→ **Work request**:
Filter these entries so that only lines with the word "mathrm" remain.

→ **The data**:
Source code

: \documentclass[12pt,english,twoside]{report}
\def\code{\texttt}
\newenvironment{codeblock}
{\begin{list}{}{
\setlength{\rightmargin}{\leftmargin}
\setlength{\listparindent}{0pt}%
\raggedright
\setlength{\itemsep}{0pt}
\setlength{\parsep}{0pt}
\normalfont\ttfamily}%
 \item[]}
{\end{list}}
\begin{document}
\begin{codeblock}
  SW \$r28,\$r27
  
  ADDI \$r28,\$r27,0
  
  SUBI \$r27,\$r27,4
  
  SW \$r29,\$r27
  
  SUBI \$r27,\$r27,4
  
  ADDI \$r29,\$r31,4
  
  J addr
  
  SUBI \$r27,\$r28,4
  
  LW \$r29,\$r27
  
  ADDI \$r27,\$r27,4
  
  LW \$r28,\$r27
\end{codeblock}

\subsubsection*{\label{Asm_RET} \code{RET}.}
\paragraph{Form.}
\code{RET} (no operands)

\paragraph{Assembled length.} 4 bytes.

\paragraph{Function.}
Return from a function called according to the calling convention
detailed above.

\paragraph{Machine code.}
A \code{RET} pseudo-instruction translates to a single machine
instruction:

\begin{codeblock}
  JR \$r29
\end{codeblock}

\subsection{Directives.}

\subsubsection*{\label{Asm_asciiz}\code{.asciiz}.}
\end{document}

--

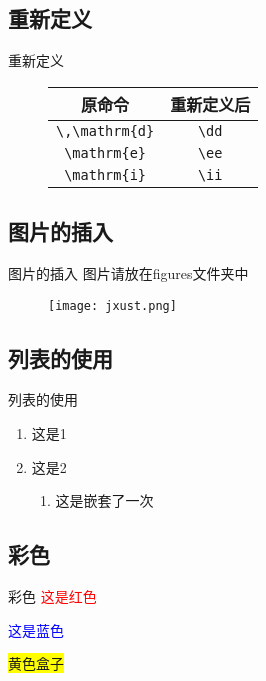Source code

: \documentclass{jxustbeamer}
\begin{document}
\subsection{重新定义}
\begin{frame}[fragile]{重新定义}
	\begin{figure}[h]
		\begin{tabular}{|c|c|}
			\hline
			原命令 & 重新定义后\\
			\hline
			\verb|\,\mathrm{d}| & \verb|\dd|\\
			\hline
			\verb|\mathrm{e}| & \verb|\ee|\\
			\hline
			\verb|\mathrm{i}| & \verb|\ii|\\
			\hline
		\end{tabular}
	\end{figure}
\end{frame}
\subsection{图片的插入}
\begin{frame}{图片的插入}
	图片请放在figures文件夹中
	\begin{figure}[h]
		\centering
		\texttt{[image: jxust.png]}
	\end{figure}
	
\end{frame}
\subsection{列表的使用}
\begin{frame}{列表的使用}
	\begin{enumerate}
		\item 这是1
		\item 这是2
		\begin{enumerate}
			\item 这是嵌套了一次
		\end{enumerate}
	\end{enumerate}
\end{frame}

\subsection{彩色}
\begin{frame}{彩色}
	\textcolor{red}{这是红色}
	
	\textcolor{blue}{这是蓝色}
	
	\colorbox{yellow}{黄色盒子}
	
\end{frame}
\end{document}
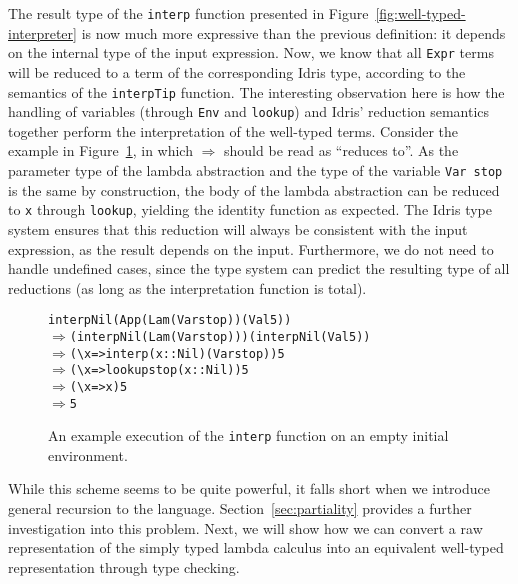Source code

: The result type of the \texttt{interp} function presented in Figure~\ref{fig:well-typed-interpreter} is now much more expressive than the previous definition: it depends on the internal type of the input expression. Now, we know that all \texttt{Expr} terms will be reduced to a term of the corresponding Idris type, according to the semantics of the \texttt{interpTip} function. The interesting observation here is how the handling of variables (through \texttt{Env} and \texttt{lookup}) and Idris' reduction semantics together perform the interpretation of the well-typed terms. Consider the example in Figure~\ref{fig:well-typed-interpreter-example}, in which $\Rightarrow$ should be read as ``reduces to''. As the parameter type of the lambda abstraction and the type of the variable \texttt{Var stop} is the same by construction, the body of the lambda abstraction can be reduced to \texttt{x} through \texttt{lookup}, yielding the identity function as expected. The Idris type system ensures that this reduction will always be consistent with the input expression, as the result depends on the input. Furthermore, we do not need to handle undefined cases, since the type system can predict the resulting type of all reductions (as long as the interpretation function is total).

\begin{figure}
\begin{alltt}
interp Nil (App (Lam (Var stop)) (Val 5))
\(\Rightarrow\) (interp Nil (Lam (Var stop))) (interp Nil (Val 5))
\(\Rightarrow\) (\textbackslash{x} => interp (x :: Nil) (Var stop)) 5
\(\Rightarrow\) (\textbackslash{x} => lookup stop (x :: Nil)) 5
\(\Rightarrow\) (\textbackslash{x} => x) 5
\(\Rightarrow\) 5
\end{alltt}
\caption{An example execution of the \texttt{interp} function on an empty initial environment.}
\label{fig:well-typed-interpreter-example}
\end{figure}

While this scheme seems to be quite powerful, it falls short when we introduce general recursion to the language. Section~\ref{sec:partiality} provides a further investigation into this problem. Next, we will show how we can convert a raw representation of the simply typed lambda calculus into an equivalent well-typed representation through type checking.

→ **Reply**:
			\verb|\,\mathrm{d}| & \verb|\dd|\\
			\verb|\mathrm{e}| & \verb|\ee|\\
			\verb|\mathrm{i}| & \verb|\ii|\\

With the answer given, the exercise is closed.